Le nœud de Salomon, symbole de toute la foi chrétienne

Consacrée au tout début du XIIIe siècle, en 1208, l’abbaye de Fossanova, dans le Latium, est la première fondation de l’ordre réformé de Cîteaux. Au sein de la salle capitulaire est peinte une figure géométrique justement célèbre et célébrée, un nœud de Salomon. Inventé dans l’Antiquité, il entrelace deux boucles fermées à angle droit au centre de la figure, de manière étroite, plus, indissoluble. Ce qui, au point de départ, n’était qu’un motif décoratif, est devenu, pour un Moyen Âge contemplatif et désireux de toujours plus s’approprier la Révélation biblique, riche d’un symbolisme inépuisable.
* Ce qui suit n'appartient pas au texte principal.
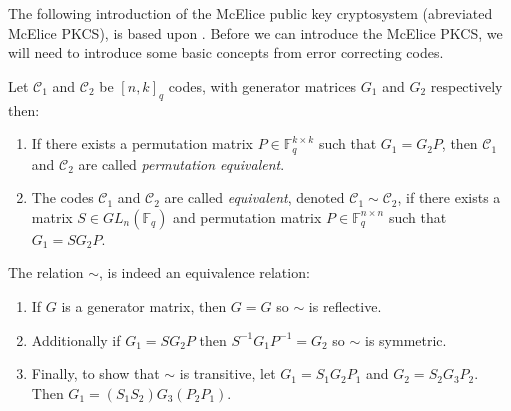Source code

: The following introduction of the McElice public key cryptosystem (abreviated McElice PKCS), is based upon \cite{r6}. Before we can introduce the McElice PKCS, we will need to introduce some basic concepts from error correcting codes.

\begin{definition}
  Let $\mathcal{C}_1$ and $\mathcal{C}_2$ be $[n, k]_{q}$ codes, with generator matrices $G_1$ and $G_2$ respectively then:
  \begin{enumerate}
    \item If there exists a permutation matrix $P \in  \mathbb{F}_{q}^{k \times k}$ such that $G_1 = G_{2}P$, then $\mathcal{C}_1$ and $\mathcal{C}_{2}$ are called \textit{permutation equivalent}.
    \item The codes $\mathcal{C}_1$ and $\mathcal{C}_2$ are called \textit{equivalent}, denoted $\mathcal{C}_1 \sim \mathcal{C}_{2}$, if there exists a matrix $S \in GL_n(\mathbb{F}_q)$ and permutation matrix $P \in \mathbb{F}_q^{n \times n}$ such that $G_1 = S G_2P$.
  \end{enumerate}
\end{definition}
\begin{remark}
  The relation $\sim$, is indeed an equivalence relation:
  \begin{enumerate}
\item If $G$ is a generator matrix, then $G = G$ so $\sim$ is reflective.
\item Additionally if $G_1 = SG_2P$  then $S^{-1}G_1P^{-1} = G_2$ so $\sim$ is symmetric.
\item Finally, to show that $\sim$ is transitive, let $G_1 = S_1G_2P_1$ and $G_2 = S_2G_{3}P_2$. Then $G_1 = (S_1S_2)G_3(P_2P_1)$.
  \end{enumerate}
\end{remark}

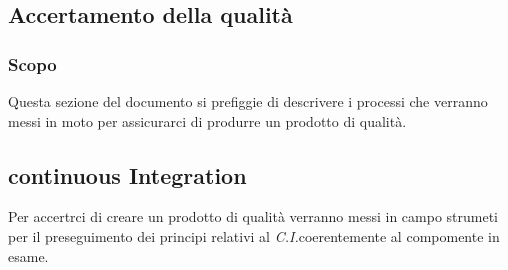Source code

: \subsection{Accertamento della qualit\` a}
\subsubsection{Scopo}
Questa sezione del documento si prefiggie di descrivere i processi che verranno
messi in moto per assicurarci di produrre un prodotto di qualità.
\subsection{continuous Integration}
Per accertrci di creare un prodotto di qualità verranno messi in campo strumeti
per il preseguimento dei principi relativi al \textit{C.I.}\glo coerentemente al
compomente in esame.
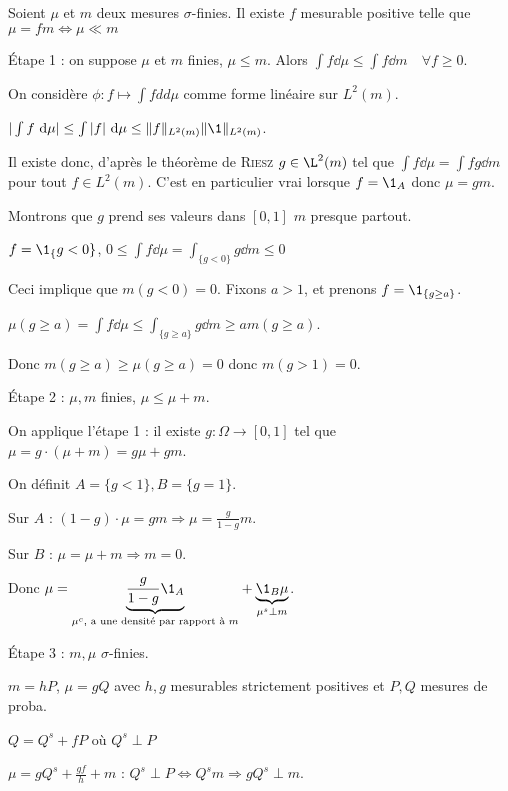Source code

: \documentclass[10pt,a4paper,notitlepage ]{report}
\begin{document}
\begin{theorem}
	Soient $\mu$ et $m$ deux mesures $\sigma$-finies. Il existe $f$ mesurable positive telle que $\mu=fm \Leftrightarrow \mu \ll m$
\end{theorem}

\begin{demo}
	Étape 1 : on suppose $\mu$ et $m$ finies, $\mu \le m$. Alors $\int f \dd\mu \le \int f\dd m \quad \forall f \ge 0$.
	
	On considère $\phi : f \mapsto \int f dd\mu$ comme forme linéaire sur $L^2(m)$.
	
	$|\int f\dd\mu| \le \int |f|\dd\mu \le \|f\|_{L^2(m)} \|\1\|_{L^2(m)}$.
	
	Il existe donc, d'après le théorème de \textsc{Riesz} $g\in\L^2(m)$ tel que $\int f \dd\mu = \int fg\dd m$ pour tout $f\in L^2(m)$. C'est en particulier vrai lorsque $f=\1_A$ donc $\mu=gm$.
	
	Montrons que $g$ prend ses valeurs dans $[0,1]$ $m$ presque partout.
	
	$f=\1_\{g<0\}$, $0 \le \int f\dd\mu = \int_{\{g<0\}} g\dd m \le 0$
	
	Ceci implique que $m(g<0)=0$. Fixons $a>1$, et prenons $f=\1_{\{g\ge a\}}$.
	
	$\mu(g\ge a) = \int f\dd\mu \le \int_{\{g \ge a\}} g \dd m \ge am(g\ge a)$.
	
	Donc $m(g\ge a) \ge \mu(g\ge a) = 0$ donc $m(g > 1) = 0$.
	
	Étape 2 : $\mu, m$ finies, $\mu \le \mu + m$.
	
	On applique l'étape 1 : il existe $g:\Omega \rightarrow [0,1]$ tel que $\mu=g\cdot (\mu+m) = g\mu + gm$.
	
	On définit $A=\{g < 1\}, B=\{g=1\}$.
	
	Sur $A$ : $(1-g)\cdot \mu = gm \Rightarrow \mu = \frac g {1-g} m$.
	
	Sur $B$ : $\mu = \mu+m \Rightarrow m=0$.
	
	Donc $\mu = \underset{\mu^c, \text{ a une densité par rapport à }m}{\underbrace{\frac g {1-g} \1_A}} + \underset{\mu^s \perp m}{\underbrace{\1_B \mu}}$.
	
	Étape 3 : $m, \mu$ $\sigma$-finies. 
	
	$m=hP$, $\mu=gQ$ avec $h,g$ mesurables strictement positives et $P,Q$ mesures de proba.
	
	$Q=Q^s + fP$ où $Q^s \perp P$
	
	$\mu=gQ^s + \frac{gf}h+m$ : $Q^s \perp P \Leftrightarrow Q^s m \Rightarrow gQ^s \perp m$.
\end{demo}
\end{document}
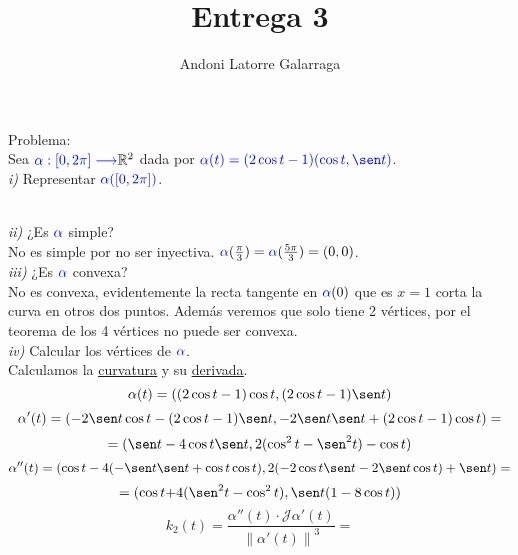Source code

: \documentclass{article}
\title{Entrega 3}
\author{Andoni Latorre Galarraga}
\date{}
\newcommand{\bb}[1]{\mathbb{#1}}
\begin{document}
\maketitle

\textcolor{WildStrawberry}{Problema:}\\
Sea $\textcolor{blue}{\alpha:[0,2\pi] \longrightarrow} \bb{R}^2$ dada por $\textcolor{blue}{\alpha(t)= (2\cos t -1)(\cos t, \sen t)}$.\\
\textit{i)} Representar $\textcolor{blue}{\alpha([0, 2\pi])}$.\\
\\
\textit{ii)} ¿Es $\textcolor{blue}{\alpha}$ simple?\\
No es simple por no ser inyectiva. $\textcolor{blue}{\alpha}(\frac{\pi}{3})=\textcolor{blue}{\alpha}(\frac{5\pi}{3})=(0,0)$.\\
\textit{iii)} ¿Es $\textcolor{blue}{\alpha}$ convexa?\\
No es convexa, evidentemente la recta tangente en $\textcolor{blue}{\alpha}(0)$ que es $x= 1$ corta la curva en otros dos puntos. Además veremos que solo tiene 2 vértices, por el teorema de los 4 vértices no puede ser convexa.\\
\textit{iv)} Calcular los vértices de $\textcolor{blue}{\alpha}$.\\
Calculamos la \href{https://www.wolframalpha.com/input?i=Curvature+of+%28%282cos%28t%29-1%29*cos%28t%29%2C%282cos%28t%29-1%29*sin%28t%29%29}{\textcolor{WildStrawberry}{\underline{curvatura}}} y su \href{https://www.wolframalpha.com/input?i=derivative+%289+-+6+cos%28t%29%29%2F%285+-+4+cos%28t%29%29%5E%283%2F2%29}{\textcolor{WildStrawberry}{\underline{derivada}}}.
$$
\alpha(t) = ((2\cos t -1)\cos t, (2\cos t -1) \sen t)
$$
$$
\alpha'(t) = ( {-2\sen t \cos t - (2\cos t -1)\sen t}, {-2\sen t \sen t + (2\cos t -1)\cos t}) =
$$
$$
= ({\sen t - 4 \cos t \sen t}, {2(\cos^2 t -\sen^2 t)-\cos t})
$$
$$
\alpha''(t) = (\cos t - 4 (-\sen t \sen t + \cos t \cos t), 2(-2\cos t \sen t - 2 \sen t \cos t) + \sen t)=
$$
$$
= (\cos t {+ 4(\sen^2 t - \cos^2 t)}, {\sen t(1 - 8 \cos t)})
$$
$$
k_2(t) = \frac{\alpha''(t) \cdot \mathcal{J}\alpha'(t)}{\left\| \alpha'(t) \right\|^3} =
$$
\end{document}
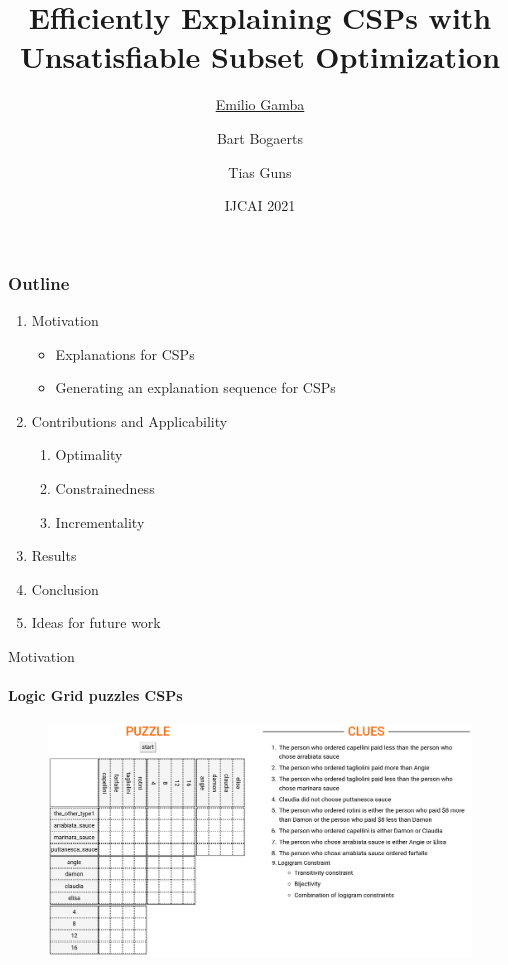 \documentclass{beamer}
\title{Efficiently Explaining CSPs with Unsatisfiable Subset Optimization}
\institute[shortinst]
{\inst{1} Vrije Universiteit Brussel, Belgium \\ %
\inst{2} KULeuven, Belgium \\ %
\href{mailto:emilio.gamba@vub.be}{\underline{emilio.gamba@vub.be}}, \href{mailto:bart.bogaerts@vub.be}{bart.bogaerts@vub.be}, \href{mailto:tias.guns@kuleuven.be}{tias.guns@kuleuven.be} %
}
\date{IJCAI 2021}
\author{\underline{Emilio Gamba}\inst{1} \and  Bart Bogaerts\inst{1} \and   Tias Guns\inst{1,2}}
\begin{document}
\begin{frame}
    \maketitle
    \vspace{-2.5cm}
\end{frame}


\begin{frame}
	\frametitle{Outline}
	\begin{enumerate}
		\item Motivation
		\begin{itemize}
			\item Explanations for CSPs
			\item Generating an explanation sequence for CSPs
		\end{itemize}
		\item Contributions and Applicability
		\begin{enumerate}
			\item Optimality
			\item Constrainedness
			\item Incrementality
		\end{enumerate}
	\item Results
	\item Conclusion
	
	\item Ideas for future work
	\end{enumerate}
\end{frame}

\begin{frame}{Motivation}
	\framesubtitle{Logic Grid puzzles CSPs}
	\begin{figure}
		\includegraphics[width=\textwidth]{logicpuzzles.png}
	\end{figure}
\end{frame}
\end{document}
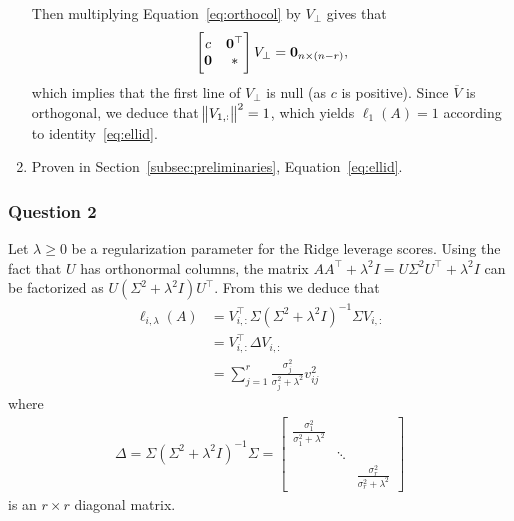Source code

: \documentclass{article}
\begin{document}
\begin{enumerate}[label=\alph*)]
  Then multiplying Equation~\eqref{eq:orthocol} by $V_\bot$ gives that
  \begin{align*}
    \begin{bmatrix*}
      c & \zeros^\top\\
      \zeros & *
    \end{bmatrix*} V_\bot = \zeros_{n \times (n - r)},
  \end{align*}
  which implies that the first line of $V_\bot$ is null (as $c$ is positive).
  Since $\overline{V}$ is orthogonal, we deduce that $\norm{V_{1,:}}^2 = 1$,
  which yields $\ell_1(A) = 1$ according to identity~\eqref{eq:ellid}.
\item Proven in Section~\ref{subsec:preliminaries}, Equation~\eqref{eq:ellid}.
\end{enumerate}

\subsubsection{Question 2}\label{subsubsec:q2}

Let $\lambda \geq 0$  be a regularization parameter for the Ridge
leverage scores.
Using the fact that $U$ has orthonormal columns, the matrix $A A^\top +
\lambda^2 I = U \Sigma^2 U^\top + \lambda^2 I$ can be factorized as $U\left(
  \Sigma^2 + \lambda^2 I \right) U^\top$.
From this we deduce that
\begin{align*}
  \ell_{i,\lambda}(A) &= V_{i,:}^\top \Sigma \left( \Sigma^2 + \lambda^2 I \right)^{-1} \Sigma V_{i,:}\\
                      &= V_{i,:}^\top \Delta V_{i,:}\\
                      &= \sum_{j = 1}^r \frac{\sigma_j^2}{\sigma_j^2 + \lambda^2} v_{ij}^2
\end{align*}
where
\begin{align*}
  \Delta = \Sigma \left( \Sigma^2 + \lambda^2 I \right)^{-1} \Sigma =
  \begin{bmatrix}
    \frac{\sigma_1^2}{\sigma_1^2 + \lambda^2} & & \\
    & \ddots & \\
    & & \frac{\sigma_r^2}{\sigma_r^2 + \lambda^2}
  \end{bmatrix}
\end{align*}
is an $r \times r$ diagonal matrix.
\end{document}
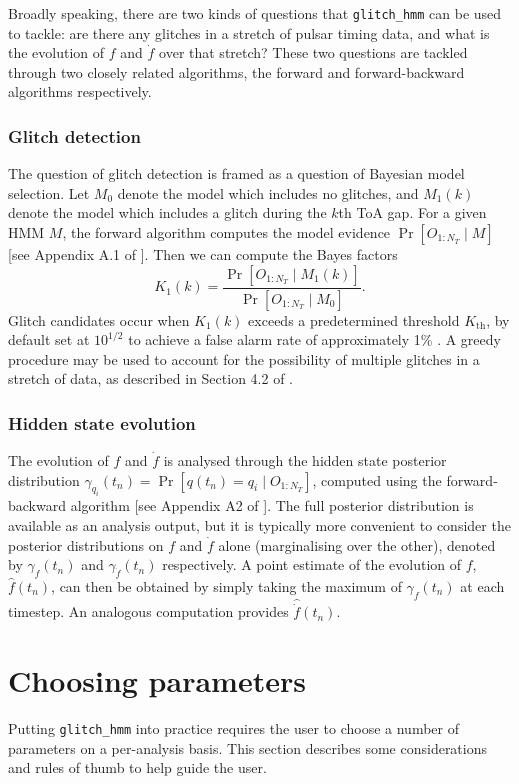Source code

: \documentclass{article}
\newcommand{\glitchhmm}{\texttt{glitch\_hmm}}
\begin{document}
Broadly speaking, there are two kinds of questions that \glitchhmm{} can be used to tackle: are there any glitches in a stretch of pulsar timing data, and what is the evolution of $f$ and $\dot{f}$ over that stretch?
These two questions are tackled through two closely related algorithms, the forward and forward-backward algorithms respectively.

\subsubsection{Glitch detection}
\label{subsec:glitch_det}
The question of glitch detection is framed as a question of Bayesian model selection.
Let $M_0$ denote the model which includes no glitches, and $M_1(k)$ denote the model which includes a glitch during the $k$th ToA gap.
For a given HMM $M$, the forward algorithm computes the model evidence $\Pr[O_{1:N_T} \mid M]$ [see Appendix A.1 of \citet{MelatosDunn2020}].
Then we can compute the Bayes factors \begin{equation} K_1(k) = \frac{\Pr[O_{1:N_T} \mid M_1(k)]}{\Pr[O_{1:N_T} \mid M_0]}. \end{equation}
Glitch candidates occur when $K_1(k)$ exceeds a predetermined threshold $K_\text{th}$, by default set at $10^{1/2}$ to achieve a false alarm rate of approximately 1\% \citep{MelatosDunn2020}.
A greedy procedure may be used to account for the possibility of multiple glitches in a stretch of data, as described in Section 4.2 of \citet{MelatosDunn2020}.

\subsubsection{Hidden state evolution}
\label{subsec:hidden_evo}
The evolution of $f$ and $\dot{f}$ is analysed through the hidden state posterior distribution $\gamma_{q_i}(t_n) = \Pr[q(t_n) = q_i \mid O_{1:N_T}]$, computed using the forward-backward algorithm [see Appendix A2 of \citet{MelatosDunn2020}].
The full posterior distribution is available as an analysis output, but it is typically more convenient to consider the posterior distributions on $f$ and $\dot{f}$ alone (marginalising over the other), denoted by $\gamma_f(t_n)$ and $\gamma_{\dot{f}}(t_n)$ respectively.
A point estimate of the evolution of $f$, $\hat{f}(t_n)$, can then be obtained by simply taking the maximum of $\gamma_f(t_n)$ at each timestep.
An analogous computation provides $\hat{\dot{f}}(t_n)$.

\section{Choosing parameters}
Putting \glitchhmm{} into practice requires the user to choose a number of parameters on a per-analysis basis.
This section describes some considerations and rules of thumb to help guide the user.
\end{document}
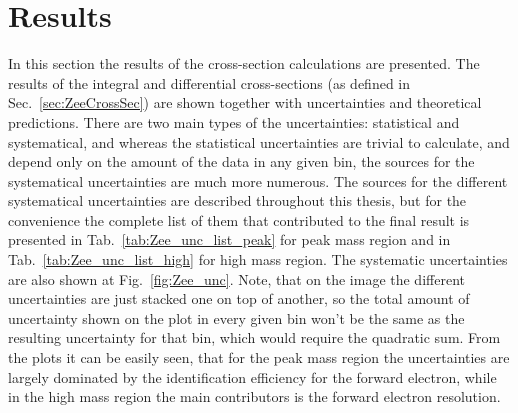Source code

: \chapter{Results}
\label{sec:Results}

In this section the results of the cross-section calculations are presented. The results of the integral and differential cross-sections (as defined in Sec.~\ref{sec:ZeeCrossSec}) are shown together with uncertainties and theoretical predictions. There are two main types of the uncertainties: statistical and systematical, and whereas the statistical uncertainties are trivial to calculate, and depend only on the amount of the data in any given bin, the sources for the systematical uncertainties are much more numerous. The sources for the different systematical uncertainties are described throughout this thesis, but for the convenience the complete list of them that contributed to the final result is presented in Tab.~\ref{tab:Zee_unc_list_peak} for peak mass region and in Tab.~\ref{tab:Zee_unc_list_high} for high mass region. The systematic uncertainties are also shown at Fig.~\ref{fig:Zee_unc}. Note, that on the image the different uncertainties are just stacked one on top of another, so the total amount of uncertainty shown on the plot in every given bin won't be the same as the resulting uncertainty for that bin, which would require the quadratic sum. From the plots it can be easily seen, that for the peak mass region the uncertainties are largely dominated by the identification efficiency for the forward electron, while in the high mass region the main contributors is the forward electron resolution.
Le sigillum Salomonis (littéralement « sceau de Salomon ») exprime d’abord le lien indestructible entre Dieu et l’homme. Et, déjà à ce titre, elle suscite notre étonnement et notre émerveillement. En effet, comme l’affirmait celui qui fut, au terme de sa vie, l’hôte sans doute le plus illustre de l’abbaye, la relation entre le Créateur et la créature est asymétrique : relation réelle pour celle-ci, mais relation de raison pour Celui-là – c’est-à-dire sans nulle modification ontologique dans le Dieu immuable. Mais si le nœud hiérarchise bien la verticalité transcendante de Dieu avec l’horizontalité immanente de l’homme, il unit les deux anneaux mutuellement ou réciproquement, c’est-à-dire symétriquement. De manière bouleversante, l’Infini lui-même a voulu irréversiblement faire alliance avec le fini.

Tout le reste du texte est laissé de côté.